* Your assignment *
Both the line below containing "In development mode webpack-middleware" and the line containing "In production we", along with every line between them, should be repeated exactly; no other line belongs in the answer.

** Data to examine follows **

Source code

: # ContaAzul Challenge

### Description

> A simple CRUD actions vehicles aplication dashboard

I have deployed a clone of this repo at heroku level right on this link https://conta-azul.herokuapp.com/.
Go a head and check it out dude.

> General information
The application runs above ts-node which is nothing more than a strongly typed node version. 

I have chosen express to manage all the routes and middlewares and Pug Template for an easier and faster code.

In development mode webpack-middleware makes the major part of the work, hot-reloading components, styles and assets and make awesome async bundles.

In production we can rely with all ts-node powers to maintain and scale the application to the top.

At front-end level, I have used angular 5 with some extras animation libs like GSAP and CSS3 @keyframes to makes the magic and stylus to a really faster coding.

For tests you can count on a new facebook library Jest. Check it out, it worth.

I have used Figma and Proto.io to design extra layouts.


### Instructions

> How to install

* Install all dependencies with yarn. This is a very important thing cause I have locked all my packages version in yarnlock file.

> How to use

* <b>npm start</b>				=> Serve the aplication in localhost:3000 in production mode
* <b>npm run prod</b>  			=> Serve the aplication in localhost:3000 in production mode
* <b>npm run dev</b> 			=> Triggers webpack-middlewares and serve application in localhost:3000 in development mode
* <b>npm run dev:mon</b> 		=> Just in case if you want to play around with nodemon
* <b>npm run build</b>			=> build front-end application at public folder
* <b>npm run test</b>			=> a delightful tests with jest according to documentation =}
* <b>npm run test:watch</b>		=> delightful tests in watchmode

** End of Data to examine **

* Expected answer *
In development mode webpack-middleware makes the major part of the work, hot-reloading components, styles and assets and make awesome async bundles.

In production we can rely with all ts-node powers to maintain and scale the application to the top.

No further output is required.